(Collected data)
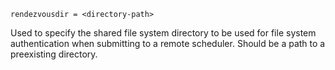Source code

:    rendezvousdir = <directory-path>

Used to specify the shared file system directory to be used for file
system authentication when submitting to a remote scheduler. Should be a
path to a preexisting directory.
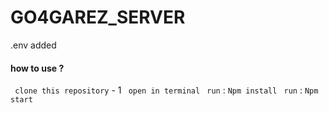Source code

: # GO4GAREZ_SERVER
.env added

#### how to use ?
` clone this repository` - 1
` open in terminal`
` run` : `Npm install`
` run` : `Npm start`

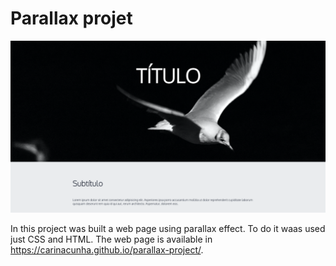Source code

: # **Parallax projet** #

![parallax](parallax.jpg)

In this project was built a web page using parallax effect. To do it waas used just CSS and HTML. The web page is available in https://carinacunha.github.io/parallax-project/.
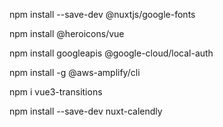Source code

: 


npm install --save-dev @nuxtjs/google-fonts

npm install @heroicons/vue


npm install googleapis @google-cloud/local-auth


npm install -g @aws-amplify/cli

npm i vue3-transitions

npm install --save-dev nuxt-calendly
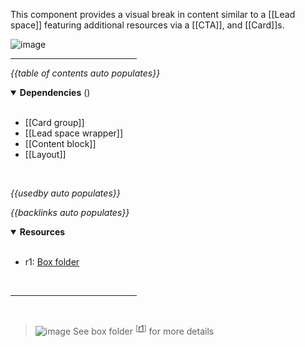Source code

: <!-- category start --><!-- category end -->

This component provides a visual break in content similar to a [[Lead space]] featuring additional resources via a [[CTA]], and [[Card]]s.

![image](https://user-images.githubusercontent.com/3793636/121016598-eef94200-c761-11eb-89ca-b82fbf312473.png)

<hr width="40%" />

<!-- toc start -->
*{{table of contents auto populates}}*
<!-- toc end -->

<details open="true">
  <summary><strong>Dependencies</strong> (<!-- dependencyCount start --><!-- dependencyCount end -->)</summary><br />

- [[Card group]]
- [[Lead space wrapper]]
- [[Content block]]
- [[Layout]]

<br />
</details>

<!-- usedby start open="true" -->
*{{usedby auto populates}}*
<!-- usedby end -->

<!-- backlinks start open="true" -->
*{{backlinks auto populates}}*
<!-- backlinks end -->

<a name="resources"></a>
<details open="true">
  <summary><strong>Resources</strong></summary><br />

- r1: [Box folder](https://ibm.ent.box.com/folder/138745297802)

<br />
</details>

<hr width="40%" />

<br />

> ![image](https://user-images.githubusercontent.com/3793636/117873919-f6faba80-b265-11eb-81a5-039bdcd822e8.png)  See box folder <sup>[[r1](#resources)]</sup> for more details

- TASK GOAL
Every entry above should be given again exactly, with no images included.

- EXERCISE SOLUTION
Source code

:    rendezvousdir = <directory-path>

Used to specify the shared file system directory to be used for file
system authentication when submitting to a remote scheduler. Should be a
path to a preexisting directory.
Source code

: # GO4GAREZ_SERVER
.env added

#### how to use ?
` clone this repository` - 1
` open in terminal`
` run` : `Npm install`
` run` : `Npm start`

Source code

: # **Parallax projet** #

![parallax](parallax.jpg)

In this project was built a web page using parallax effect. To do it waas used just CSS and HTML. The web page is available in https://carinacunha.github.io/parallax-project/.
Source code

: 


npm install --save-dev @nuxtjs/google-fonts

npm install @heroicons/vue


npm install googleapis @google-cloud/local-auth


npm install -g @aws-amplify/cli

npm i vue3-transitions

npm install --save-dev nuxt-calendly
Source code

: <!-- category start --><!-- category end -->

This component provides a visual break in content similar to a [[Lead space]] featuring additional resources via a [[CTA]], and [[Card]]s.

![image](https://user-images.githubusercontent.com/3793636/121016598-eef94200-c761-11eb-89ca-b82fbf312473.png)

<hr width="40%" />

<!-- toc start -->
*{{table of contents auto populates}}*
<!-- toc end -->

<details open="true">
  <summary><strong>Dependencies</strong> (<!-- dependencyCount start --><!-- dependencyCount end -->)</summary><br />

- [[Card group]]
- [[Lead space wrapper]]
- [[Content block]]
- [[Layout]]

<br />
</details>

<!-- usedby start open="true" -->
*{{usedby auto populates}}*
<!-- usedby end -->

<!-- backlinks start open="true" -->
*{{backlinks auto populates}}*
<!-- backlinks end -->

<a name="resources"></a>
<details open="true">
  <summary><strong>Resources</strong></summary><br />

- r1: [Box folder](https://ibm.ent.box.com/folder/138745297802)

<br />
</details>

<hr width="40%" />

<br />

> ![image](https://user-images.githubusercontent.com/3793636/117873919-f6faba80-b265-11eb-81a5-039bdcd822e8.png)  See box folder <sup>[[r1](#resources)]</sup> for more details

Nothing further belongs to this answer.